**Dataset extract**
*** Begin section ***

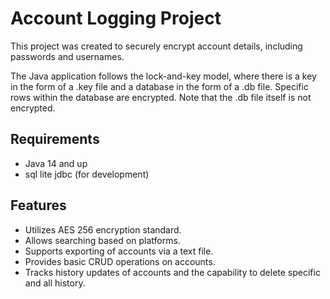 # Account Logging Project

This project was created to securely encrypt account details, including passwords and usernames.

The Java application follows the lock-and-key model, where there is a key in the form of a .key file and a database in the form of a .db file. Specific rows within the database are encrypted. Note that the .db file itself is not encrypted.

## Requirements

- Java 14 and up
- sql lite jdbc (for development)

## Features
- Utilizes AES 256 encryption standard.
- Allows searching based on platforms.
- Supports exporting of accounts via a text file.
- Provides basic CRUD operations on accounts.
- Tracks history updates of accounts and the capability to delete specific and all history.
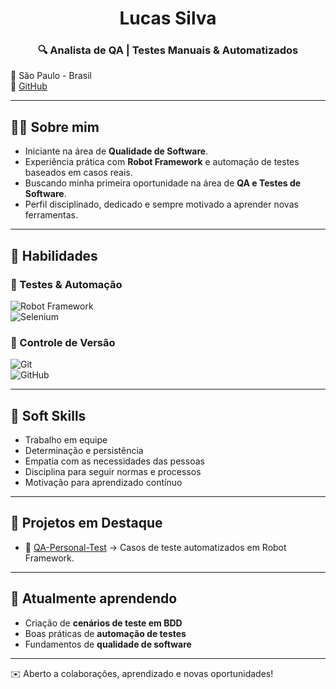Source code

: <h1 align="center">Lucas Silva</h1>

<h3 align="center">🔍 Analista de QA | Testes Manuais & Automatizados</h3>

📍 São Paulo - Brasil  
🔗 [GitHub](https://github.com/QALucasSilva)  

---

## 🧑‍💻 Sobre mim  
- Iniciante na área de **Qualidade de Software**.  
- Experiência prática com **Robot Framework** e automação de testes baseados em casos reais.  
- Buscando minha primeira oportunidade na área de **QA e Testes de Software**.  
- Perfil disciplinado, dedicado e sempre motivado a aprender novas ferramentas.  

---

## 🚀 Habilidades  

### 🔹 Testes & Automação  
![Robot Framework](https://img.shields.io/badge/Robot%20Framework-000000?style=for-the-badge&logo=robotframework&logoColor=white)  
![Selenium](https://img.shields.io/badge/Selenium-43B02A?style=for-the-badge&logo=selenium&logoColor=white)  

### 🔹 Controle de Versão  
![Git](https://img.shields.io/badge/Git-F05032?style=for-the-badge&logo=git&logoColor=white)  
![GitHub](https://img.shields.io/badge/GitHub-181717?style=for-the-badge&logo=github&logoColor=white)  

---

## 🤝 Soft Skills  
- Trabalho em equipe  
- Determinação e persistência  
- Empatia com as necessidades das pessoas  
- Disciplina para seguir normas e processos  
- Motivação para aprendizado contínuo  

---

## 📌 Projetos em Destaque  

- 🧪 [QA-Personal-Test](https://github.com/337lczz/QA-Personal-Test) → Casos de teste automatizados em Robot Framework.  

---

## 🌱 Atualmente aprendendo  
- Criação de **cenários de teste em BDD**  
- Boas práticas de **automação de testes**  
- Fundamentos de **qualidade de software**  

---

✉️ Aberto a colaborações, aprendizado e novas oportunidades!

*** End section ***

**Exercise**
Exclude all images, then retype the records above without alteration.

**Answer box**
 # Account Logging Project

This project was created to securely encrypt account details, including passwords and usernames.

The Java application follows the lock-and-key model, where there is a key in the form of a .key file and a database in the form of a .db file. Specific rows within the database are encrypted. Note that the .db file itself is not encrypted.

## Requirements

- Java 14 and up
- sql lite jdbc (for development)

## Features
- Utilizes AES 256 encryption standard.
- Allows searching based on platforms.
- Supports exporting of accounts via a text file.
- Provides basic CRUD operations on accounts.
- Tracks history updates of accounts and the capability to delete specific and all history.
Source code

: <h1 align="center">Lucas Silva</h1>

<h3 align="center">🔍 Analista de QA | Testes Manuais & Automatizados</h3>

📍 São Paulo - Brasil  
🔗 [GitHub](https://github.com/QALucasSilva)  

---

## 🧑‍💻 Sobre mim  
- Iniciante na área de **Qualidade de Software**.  
- Experiência prática com **Robot Framework** e automação de testes baseados em casos reais.  
- Buscando minha primeira oportunidade na área de **QA e Testes de Software**.  
- Perfil disciplinado, dedicado e sempre motivado a aprender novas ferramentas.  

---

## 🚀 Habilidades  

### 🔹 Testes & Automação  
![Robot Framework](https://img.shields.io/badge/Robot%20Framework-000000?style=for-the-badge&logo=robotframework&logoColor=white)  
![Selenium](https://img.shields.io/badge/Selenium-43B02A?style=for-the-badge&logo=selenium&logoColor=white)  

### 🔹 Controle de Versão  
![Git](https://img.shields.io/badge/Git-F05032?style=for-the-badge&logo=git&logoColor=white)  
![GitHub](https://img.shields.io/badge/GitHub-181717?style=for-the-badge&logo=github&logoColor=white)  

---

## 🤝 Soft Skills  
- Trabalho em equipe  
- Determinação e persistência  
- Empatia com as necessidades das pessoas  
- Disciplina para seguir normas e processos  
- Motivação para aprendizado contínuo  

---

## 📌 Projetos em Destaque  

- 🧪 [QA-Personal-Test](https://github.com/337lczz/QA-Personal-Test) → Casos de teste automatizados em Robot Framework.  

---

## 🌱 Atualmente aprendendo  
- Criação de **cenários de teste em BDD**  
- Boas práticas de **automação de testes**  
- Fundamentos de **qualidade de software**  

---

✉️ Aberto a colaborações, aprendizado e novas oportunidades!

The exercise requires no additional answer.